_Instructions for the task_:
Write out, unaltered, each line from the top of the records below down to the line where "[状态迁移：节省节点存储](https://medium" appears, that line included.

Excerpts from a dataset:
------

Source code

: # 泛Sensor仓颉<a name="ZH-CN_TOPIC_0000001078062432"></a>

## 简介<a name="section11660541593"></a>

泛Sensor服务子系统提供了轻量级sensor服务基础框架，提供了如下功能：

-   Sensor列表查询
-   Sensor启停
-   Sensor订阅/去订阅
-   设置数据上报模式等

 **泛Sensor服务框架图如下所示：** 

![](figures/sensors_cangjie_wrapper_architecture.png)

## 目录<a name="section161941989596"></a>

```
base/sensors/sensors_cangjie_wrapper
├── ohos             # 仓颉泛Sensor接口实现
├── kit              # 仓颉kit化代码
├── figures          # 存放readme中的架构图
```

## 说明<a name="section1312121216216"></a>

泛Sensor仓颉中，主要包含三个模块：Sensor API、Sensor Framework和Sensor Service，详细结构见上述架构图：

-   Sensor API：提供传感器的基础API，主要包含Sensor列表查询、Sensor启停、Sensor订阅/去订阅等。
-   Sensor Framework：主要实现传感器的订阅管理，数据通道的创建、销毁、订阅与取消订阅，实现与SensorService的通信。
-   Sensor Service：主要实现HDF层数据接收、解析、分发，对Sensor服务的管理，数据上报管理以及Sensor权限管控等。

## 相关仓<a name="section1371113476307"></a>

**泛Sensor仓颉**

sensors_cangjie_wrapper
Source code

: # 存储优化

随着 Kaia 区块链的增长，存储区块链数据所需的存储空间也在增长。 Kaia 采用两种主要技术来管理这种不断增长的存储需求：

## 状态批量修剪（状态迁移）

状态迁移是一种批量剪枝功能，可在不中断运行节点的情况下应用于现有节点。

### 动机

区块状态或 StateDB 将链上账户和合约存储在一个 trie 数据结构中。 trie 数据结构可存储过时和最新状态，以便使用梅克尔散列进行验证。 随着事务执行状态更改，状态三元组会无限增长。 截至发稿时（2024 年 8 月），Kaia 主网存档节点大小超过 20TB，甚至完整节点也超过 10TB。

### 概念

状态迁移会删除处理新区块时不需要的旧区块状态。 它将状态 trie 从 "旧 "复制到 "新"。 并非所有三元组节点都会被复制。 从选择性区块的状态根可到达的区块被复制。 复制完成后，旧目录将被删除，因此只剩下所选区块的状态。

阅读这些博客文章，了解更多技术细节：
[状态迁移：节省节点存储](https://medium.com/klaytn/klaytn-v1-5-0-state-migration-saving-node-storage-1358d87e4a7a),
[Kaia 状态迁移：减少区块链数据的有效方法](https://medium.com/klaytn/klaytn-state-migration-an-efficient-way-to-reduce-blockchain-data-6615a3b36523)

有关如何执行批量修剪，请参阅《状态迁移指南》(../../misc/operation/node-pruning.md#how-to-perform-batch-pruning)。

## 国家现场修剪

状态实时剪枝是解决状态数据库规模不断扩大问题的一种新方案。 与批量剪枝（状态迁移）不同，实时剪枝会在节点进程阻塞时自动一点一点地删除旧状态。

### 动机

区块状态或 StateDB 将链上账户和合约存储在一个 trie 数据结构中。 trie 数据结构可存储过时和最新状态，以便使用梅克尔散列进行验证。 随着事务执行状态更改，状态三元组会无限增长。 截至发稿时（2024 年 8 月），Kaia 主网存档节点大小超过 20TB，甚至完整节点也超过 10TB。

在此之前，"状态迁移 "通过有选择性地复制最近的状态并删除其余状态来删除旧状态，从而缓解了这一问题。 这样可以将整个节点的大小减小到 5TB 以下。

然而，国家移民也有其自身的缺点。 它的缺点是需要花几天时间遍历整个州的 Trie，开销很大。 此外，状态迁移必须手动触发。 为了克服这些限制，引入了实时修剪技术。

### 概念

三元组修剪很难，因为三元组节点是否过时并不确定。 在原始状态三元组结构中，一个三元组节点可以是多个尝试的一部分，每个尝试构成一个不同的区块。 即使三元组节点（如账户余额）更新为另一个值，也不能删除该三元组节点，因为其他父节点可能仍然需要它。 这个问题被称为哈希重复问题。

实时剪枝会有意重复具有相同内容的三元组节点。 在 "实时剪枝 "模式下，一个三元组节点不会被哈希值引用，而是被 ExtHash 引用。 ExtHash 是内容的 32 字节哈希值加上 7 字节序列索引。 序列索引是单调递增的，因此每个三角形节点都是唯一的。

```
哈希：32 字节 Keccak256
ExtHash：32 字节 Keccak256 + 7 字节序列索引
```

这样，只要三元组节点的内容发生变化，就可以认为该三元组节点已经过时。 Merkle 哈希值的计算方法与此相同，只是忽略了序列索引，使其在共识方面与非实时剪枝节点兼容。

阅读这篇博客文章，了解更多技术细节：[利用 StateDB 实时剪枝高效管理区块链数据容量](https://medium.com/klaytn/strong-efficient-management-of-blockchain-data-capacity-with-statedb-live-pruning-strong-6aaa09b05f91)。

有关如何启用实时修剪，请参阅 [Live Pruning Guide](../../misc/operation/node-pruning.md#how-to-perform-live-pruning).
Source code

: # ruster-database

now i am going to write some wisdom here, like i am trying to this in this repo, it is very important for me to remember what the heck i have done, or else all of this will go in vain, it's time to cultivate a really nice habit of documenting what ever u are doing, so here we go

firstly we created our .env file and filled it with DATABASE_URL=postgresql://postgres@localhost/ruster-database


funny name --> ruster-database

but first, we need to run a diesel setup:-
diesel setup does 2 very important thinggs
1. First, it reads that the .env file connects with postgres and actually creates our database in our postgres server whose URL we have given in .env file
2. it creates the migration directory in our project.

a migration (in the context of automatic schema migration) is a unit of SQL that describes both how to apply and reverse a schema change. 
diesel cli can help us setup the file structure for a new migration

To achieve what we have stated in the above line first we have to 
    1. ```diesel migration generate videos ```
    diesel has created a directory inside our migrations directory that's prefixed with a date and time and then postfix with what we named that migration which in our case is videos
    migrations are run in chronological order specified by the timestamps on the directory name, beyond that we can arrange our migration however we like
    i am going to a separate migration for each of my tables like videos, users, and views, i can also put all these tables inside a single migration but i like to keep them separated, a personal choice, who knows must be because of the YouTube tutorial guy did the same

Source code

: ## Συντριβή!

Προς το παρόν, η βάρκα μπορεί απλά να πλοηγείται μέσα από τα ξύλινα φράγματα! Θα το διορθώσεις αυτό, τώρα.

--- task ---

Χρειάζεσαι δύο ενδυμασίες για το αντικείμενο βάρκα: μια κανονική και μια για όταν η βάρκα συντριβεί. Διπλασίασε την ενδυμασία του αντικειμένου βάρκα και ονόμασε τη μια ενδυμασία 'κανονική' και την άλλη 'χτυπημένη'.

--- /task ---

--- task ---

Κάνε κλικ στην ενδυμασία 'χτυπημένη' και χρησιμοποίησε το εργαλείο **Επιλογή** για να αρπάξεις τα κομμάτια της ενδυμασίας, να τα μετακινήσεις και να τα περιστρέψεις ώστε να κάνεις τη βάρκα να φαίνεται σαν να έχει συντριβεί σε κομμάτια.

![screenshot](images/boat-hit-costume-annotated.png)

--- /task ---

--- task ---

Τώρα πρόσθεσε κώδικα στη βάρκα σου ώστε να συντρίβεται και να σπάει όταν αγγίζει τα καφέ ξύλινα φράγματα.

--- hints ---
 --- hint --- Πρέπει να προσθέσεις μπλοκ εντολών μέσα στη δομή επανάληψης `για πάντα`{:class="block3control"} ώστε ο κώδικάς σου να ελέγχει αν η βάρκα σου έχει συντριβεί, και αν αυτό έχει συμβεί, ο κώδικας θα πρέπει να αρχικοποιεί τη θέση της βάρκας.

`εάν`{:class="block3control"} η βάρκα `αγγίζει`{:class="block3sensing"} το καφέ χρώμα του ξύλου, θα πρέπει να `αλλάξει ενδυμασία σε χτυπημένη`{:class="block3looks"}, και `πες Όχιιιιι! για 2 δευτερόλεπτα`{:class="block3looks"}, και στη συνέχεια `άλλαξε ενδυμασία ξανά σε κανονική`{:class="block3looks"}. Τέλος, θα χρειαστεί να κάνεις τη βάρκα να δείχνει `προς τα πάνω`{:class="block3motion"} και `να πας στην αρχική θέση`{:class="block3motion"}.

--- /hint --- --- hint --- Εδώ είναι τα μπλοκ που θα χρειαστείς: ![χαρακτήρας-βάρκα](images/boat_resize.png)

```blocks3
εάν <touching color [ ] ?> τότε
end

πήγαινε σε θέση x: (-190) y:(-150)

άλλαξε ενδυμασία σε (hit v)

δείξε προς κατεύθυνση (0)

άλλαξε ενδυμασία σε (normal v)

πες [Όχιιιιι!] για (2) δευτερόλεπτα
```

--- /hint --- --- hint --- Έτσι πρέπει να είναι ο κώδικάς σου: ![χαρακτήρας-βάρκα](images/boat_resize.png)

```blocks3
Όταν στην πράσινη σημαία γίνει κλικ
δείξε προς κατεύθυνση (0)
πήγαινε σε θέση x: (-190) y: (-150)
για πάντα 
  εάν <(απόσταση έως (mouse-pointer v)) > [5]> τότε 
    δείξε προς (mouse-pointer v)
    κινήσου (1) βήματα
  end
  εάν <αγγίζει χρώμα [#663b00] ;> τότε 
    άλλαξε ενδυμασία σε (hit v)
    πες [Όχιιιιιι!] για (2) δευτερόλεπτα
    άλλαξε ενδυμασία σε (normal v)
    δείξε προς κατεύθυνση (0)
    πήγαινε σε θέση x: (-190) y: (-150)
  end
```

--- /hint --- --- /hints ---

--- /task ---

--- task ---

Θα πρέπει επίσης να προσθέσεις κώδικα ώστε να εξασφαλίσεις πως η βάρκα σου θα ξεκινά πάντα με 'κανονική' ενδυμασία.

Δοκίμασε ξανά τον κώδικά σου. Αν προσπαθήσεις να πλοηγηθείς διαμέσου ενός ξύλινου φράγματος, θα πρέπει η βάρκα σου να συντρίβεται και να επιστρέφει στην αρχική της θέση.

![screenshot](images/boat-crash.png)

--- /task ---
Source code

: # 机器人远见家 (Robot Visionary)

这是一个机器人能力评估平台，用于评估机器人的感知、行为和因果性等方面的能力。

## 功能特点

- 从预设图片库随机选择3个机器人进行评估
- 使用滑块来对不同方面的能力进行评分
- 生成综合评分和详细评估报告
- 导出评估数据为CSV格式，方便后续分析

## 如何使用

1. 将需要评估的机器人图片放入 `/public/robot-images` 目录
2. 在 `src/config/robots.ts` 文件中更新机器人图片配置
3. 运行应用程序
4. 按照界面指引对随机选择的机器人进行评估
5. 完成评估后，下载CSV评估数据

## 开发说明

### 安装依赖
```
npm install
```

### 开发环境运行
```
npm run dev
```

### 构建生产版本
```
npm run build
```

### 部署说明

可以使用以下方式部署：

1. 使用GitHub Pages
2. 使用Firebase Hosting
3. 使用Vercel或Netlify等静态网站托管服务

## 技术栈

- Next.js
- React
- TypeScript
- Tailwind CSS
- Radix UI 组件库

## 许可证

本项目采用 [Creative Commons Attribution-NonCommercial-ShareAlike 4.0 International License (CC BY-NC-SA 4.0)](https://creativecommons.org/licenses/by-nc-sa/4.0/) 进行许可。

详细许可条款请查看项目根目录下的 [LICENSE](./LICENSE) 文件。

------

_Result of the task_:
Source code

: # 泛Sensor仓颉<a name="ZH-CN_TOPIC_0000001078062432"></a>

## 简介<a name="section11660541593"></a>

泛Sensor服务子系统提供了轻量级sensor服务基础框架，提供了如下功能：

-   Sensor列表查询
-   Sensor启停
-   Sensor订阅/去订阅
-   设置数据上报模式等

 **泛Sensor服务框架图如下所示：** 

![](figures/sensors_cangjie_wrapper_architecture.png)

## 目录<a name="section161941989596"></a>

```
base/sensors/sensors_cangjie_wrapper
├── ohos             # 仓颉泛Sensor接口实现
├── kit              # 仓颉kit化代码
├── figures          # 存放readme中的架构图
```

## 说明<a name="section1312121216216"></a>

泛Sensor仓颉中，主要包含三个模块：Sensor API、Sensor Framework和Sensor Service，详细结构见上述架构图：

-   Sensor API：提供传感器的基础API，主要包含Sensor列表查询、Sensor启停、Sensor订阅/去订阅等。
-   Sensor Framework：主要实现传感器的订阅管理，数据通道的创建、销毁、订阅与取消订阅，实现与SensorService的通信。
-   Sensor Service：主要实现HDF层数据接收、解析、分发，对Sensor服务的管理，数据上报管理以及Sensor权限管控等。

## 相关仓<a name="section1371113476307"></a>

**泛Sensor仓颉**

sensors_cangjie_wrapper
Source code

: # 存储优化

随着 Kaia 区块链的增长，存储区块链数据所需的存储空间也在增长。 Kaia 采用两种主要技术来管理这种不断增长的存储需求：

## 状态批量修剪（状态迁移）

状态迁移是一种批量剪枝功能，可在不中断运行节点的情况下应用于现有节点。

### 动机

区块状态或 StateDB 将链上账户和合约存储在一个 trie 数据结构中。 trie 数据结构可存储过时和最新状态，以便使用梅克尔散列进行验证。 随着事务执行状态更改，状态三元组会无限增长。 截至发稿时（2024 年 8 月），Kaia 主网存档节点大小超过 20TB，甚至完整节点也超过 10TB。

### 概念

状态迁移会删除处理新区块时不需要的旧区块状态。 它将状态 trie 从 "旧 "复制到 "新"。 并非所有三元组节点都会被复制。 从选择性区块的状态根可到达的区块被复制。 复制完成后，旧目录将被删除，因此只剩下所选区块的状态。

阅读这些博客文章，了解更多技术细节：
[状态迁移：节省节点存储](https://medium.com/klaytn/klaytn-v1-5-0-state-migration-saving-node-storage-1358d87e4a7a),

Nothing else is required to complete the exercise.